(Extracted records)
┌────────

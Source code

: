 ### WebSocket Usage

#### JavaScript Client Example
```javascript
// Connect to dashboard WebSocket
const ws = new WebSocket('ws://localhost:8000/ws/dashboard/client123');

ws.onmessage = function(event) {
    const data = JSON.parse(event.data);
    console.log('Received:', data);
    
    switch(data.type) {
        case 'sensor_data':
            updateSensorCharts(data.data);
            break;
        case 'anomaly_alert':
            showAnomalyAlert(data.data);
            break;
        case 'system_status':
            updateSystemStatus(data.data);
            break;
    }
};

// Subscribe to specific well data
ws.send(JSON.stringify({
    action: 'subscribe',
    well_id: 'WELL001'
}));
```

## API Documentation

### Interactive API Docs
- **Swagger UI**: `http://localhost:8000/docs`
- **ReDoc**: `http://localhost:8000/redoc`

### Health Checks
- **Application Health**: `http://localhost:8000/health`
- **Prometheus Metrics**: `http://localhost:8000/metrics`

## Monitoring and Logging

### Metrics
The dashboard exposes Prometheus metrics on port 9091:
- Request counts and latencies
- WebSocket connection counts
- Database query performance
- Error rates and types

└────────
┌────────

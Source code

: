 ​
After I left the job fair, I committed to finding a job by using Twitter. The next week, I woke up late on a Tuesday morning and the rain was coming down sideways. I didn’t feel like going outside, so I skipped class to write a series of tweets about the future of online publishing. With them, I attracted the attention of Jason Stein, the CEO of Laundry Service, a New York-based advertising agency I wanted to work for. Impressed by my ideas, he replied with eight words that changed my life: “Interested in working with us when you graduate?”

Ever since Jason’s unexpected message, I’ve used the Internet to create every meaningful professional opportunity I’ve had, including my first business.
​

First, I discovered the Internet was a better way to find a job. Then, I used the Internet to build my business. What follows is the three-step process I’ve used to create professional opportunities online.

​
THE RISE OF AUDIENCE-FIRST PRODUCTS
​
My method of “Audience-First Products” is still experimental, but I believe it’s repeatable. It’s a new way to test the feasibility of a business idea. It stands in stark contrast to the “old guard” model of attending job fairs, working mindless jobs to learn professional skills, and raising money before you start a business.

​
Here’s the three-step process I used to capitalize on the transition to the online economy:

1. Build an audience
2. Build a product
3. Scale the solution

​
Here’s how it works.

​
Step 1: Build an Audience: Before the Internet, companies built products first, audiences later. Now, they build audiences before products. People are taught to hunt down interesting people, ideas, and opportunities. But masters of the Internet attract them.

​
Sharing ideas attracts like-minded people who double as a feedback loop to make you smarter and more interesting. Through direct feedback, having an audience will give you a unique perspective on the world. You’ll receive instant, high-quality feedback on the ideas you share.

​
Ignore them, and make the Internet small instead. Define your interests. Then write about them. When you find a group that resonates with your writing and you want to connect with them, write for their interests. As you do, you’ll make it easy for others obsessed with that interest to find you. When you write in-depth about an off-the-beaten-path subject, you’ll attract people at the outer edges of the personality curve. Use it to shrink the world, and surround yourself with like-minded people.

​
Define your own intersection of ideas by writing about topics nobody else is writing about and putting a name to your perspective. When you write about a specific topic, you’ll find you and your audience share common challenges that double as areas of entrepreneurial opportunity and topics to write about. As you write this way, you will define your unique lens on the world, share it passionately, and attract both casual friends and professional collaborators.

└────────

* **TASK**
Identify every line above with the string "opportunities" in it. Copy those lines.

* **OUTPUT OF THE EXERCISE**
First, I discovered the Internet was a better way to find a job. Then, I used the Internet to build my business. What follows is the three-step process I’ve used to create professional opportunities online.
Step 1: Build an Audience: Before the Internet, companies built products first, audiences later. Now, they build audiences before products. People are taught to hunt down interesting people, ideas, and opportunities. But masters of the Internet attract them.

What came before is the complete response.